High temperature will cause permanent damage to LED

(1) When the working temperature of LED exceeds the chip’s bearing temperature, the luminous efficiency of LED will decrease rapidly, resulting in obvious light decay and damage.

(2) Most of the LEDs are packaged with transparent epoxy resin. If the junction temperature exceeds the solid phase transition temperature (usually 125 ℃), the packaging material will transform to rubber and the coefficient of thermal expansion will rise sharply, resulting in open circuit and failure of the LED.
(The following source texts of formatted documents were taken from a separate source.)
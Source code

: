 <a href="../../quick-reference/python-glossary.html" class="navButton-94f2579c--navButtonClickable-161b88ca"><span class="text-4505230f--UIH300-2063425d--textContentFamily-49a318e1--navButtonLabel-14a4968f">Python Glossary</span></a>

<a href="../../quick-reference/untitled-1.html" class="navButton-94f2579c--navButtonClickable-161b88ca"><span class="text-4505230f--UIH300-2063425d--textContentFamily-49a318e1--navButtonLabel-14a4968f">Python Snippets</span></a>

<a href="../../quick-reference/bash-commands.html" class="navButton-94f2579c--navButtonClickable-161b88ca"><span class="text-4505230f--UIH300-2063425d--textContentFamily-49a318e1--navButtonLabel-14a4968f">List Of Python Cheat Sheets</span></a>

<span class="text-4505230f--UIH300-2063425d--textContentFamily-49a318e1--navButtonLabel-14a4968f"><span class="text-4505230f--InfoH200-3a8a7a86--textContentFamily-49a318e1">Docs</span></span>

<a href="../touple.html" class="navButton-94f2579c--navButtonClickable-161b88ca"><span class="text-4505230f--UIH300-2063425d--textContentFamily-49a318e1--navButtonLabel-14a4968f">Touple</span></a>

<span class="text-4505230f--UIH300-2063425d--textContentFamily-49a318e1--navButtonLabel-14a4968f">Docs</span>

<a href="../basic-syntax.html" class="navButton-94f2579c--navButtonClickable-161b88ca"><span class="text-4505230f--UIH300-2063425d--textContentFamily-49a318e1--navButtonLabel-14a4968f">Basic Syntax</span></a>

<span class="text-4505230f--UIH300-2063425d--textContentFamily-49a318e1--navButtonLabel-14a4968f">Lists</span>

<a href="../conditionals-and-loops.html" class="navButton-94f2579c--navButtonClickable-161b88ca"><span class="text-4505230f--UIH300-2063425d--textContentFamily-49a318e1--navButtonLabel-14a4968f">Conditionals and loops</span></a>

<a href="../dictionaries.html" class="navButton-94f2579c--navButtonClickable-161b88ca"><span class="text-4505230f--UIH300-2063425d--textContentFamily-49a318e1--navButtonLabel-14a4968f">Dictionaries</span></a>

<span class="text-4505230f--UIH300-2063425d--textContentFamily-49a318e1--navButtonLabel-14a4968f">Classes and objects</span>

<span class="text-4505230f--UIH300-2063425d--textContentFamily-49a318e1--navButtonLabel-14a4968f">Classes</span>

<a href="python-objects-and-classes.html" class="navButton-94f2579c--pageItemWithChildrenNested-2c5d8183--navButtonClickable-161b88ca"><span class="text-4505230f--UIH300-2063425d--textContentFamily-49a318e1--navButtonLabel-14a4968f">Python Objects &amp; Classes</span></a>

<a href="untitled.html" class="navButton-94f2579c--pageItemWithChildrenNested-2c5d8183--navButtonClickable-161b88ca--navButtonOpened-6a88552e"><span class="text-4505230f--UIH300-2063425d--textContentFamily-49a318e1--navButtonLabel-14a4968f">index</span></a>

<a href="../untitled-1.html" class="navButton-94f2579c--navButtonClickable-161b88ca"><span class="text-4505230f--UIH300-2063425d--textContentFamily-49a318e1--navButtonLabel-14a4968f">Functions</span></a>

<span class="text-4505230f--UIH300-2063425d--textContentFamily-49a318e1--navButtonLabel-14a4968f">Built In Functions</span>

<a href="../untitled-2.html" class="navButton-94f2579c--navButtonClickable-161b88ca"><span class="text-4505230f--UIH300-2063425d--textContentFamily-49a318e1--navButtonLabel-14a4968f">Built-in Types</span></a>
Temperature Rise Will Shorten the Life of LED

The life of LED is represented by its light decay, that is, as time goes by, the brightness becomes lower and lower until it finally goes out. Generally, the time of LED luminous flux attenuation of 30% is defined as its lifetime. Generally, the reasons for LED light decay are as follows:

  • defects in LED chip materials will proliferate and propagate rapidly at high temperature until they invade the luminous region, forming a large number of non radiative composite centers, which seriously reduces the luminous efficiency of LED. In addition, at high temperature, the micro defects in the material and the fast expanding impurities from the interface and the electric board will also be introduced into the light-emitting region, forming a large number of deep energy levels, which will also accelerate the light decay of LED devices.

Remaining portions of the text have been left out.